### PROBLEM TO SOLVE:
When a line in the records contains the string "Quiz", copy that line.

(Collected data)

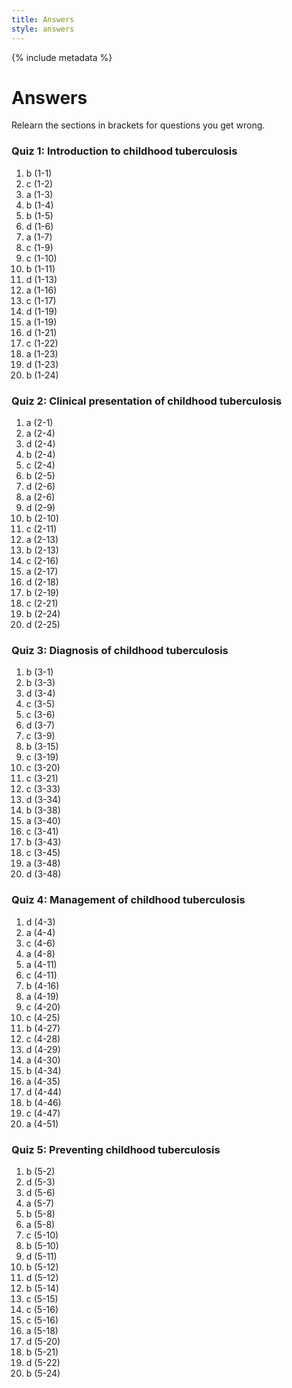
 ```yaml
---
title: Answers
style: answers
---
```


{% include metadata %}

# Answers

Relearn the sections in brackets for questions you get wrong.

### Quiz 1: Introduction to childhood tuberculosis

1.	b	(1-1)
2.	c	(1-2)
3.	a	(1-3)
4.	b	(1-4)
5.	b	(1-5)
6.	d	(1-6)
7.	a	(1-7)
8.	c	(1-9)
9.	c	(1-10)
10.	b	(1-11)
11.	d	(1-13)
12.	a	(1-16)
13.	c	(1-17)
14.	d	(1-19)
15.	a	(1-19)
16.	d	(1-21)
17.	c	(1-22)
18.	a	(1-23)
19.	d	(1-23)
20.	b	(1-24)

### Quiz 2: Clinical presentation of childhood tuberculosis

1.	a	(2-1)
2.	a	(2-4)
3.	d	(2-4)
4.	b	(2-4)
5.	c	(2-4)
6.	b	(2-5)
7.	d	(2-6)
8.	a	(2-6)
9.	d	(2-9)
10.	b	(2-10)
11.	c	(2-11)
12.	a	(2-13)
13.	b	(2-13)
14.	c	(2-16)
15.	a	(2-17)
16.	d	(2-18)
17.	b	(2-19)
18.	c	(2-21)
19.	b	(2-24)
20.	d	(2-25)

### Quiz 3: Diagnosis of childhood tuberculosis

1.	b	(3-1)
2.	b	(3-3)
3.	d	(3-4)
4.	c	(3-5)
5.	c	(3-6)
6.	d	(3-7)
7.	c	(3-9)
8.	b	(3-15)
9.	c	(3-19)
10.	c	(3-20)
11.	c	(3-21)
12.	c	(3-33)
13.	d	(3-34)
14.	b	(3-38)
15.	a	(3-40)
16.	c	(3-41)
17.	b	(3-43)
18.	c	(3-45)
19.	a	(3-48)
20.	d	(3-48)

### Quiz 4: Management of childhood tuberculosis

1.	d	(4-3)
2.	a	(4-4)
3.	c	(4-6)
4.	a	(4-8)
5.	a	(4-11)
6.	c	(4-11)
7.	b	(4-16)
8.	a	(4-19)
9.	c	(4-20)
10.	c	(4-25)
11.	b	(4-27)
12.	c	(4-28)
13.	d	(4-29)
14.	a	(4-30)
15.	b	(4-34)
16.	a	(4-35)
17.	d	(4-44)
18.	b	(4-46)
19.	c	(4-47)
20.	a	(4-51)

### Quiz 5: Preventing childhood tuberculosis

1.	b	(5-2)
2.	d	(5-3)
3.	d	(5-6)
4.	a	(5-7)
5.	b	(5-8)
6.	a	(5-8)
7.	c	(5-10)
8.	b	(5-10)
9.	d	(5-11)
10.	b	(5-12)
11.	d	(5-12)
12.	b	(5-14)
13.	c	(5-15)
14.	c	(5-16)
15.	c	(5-16)
16.	a	(5-18)
17.	d	(5-20)
18.	b	(5-21)
19.	d	(5-22)
20.	b	(5-24)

### TASK ANSWER:
### Quiz 1: Introduction to childhood tuberculosis
### Quiz 2: Clinical presentation of childhood tuberculosis
### Quiz 3: Diagnosis of childhood tuberculosis
### Quiz 4: Management of childhood tuberculosis
### Quiz 5: Preventing childhood tuberculosis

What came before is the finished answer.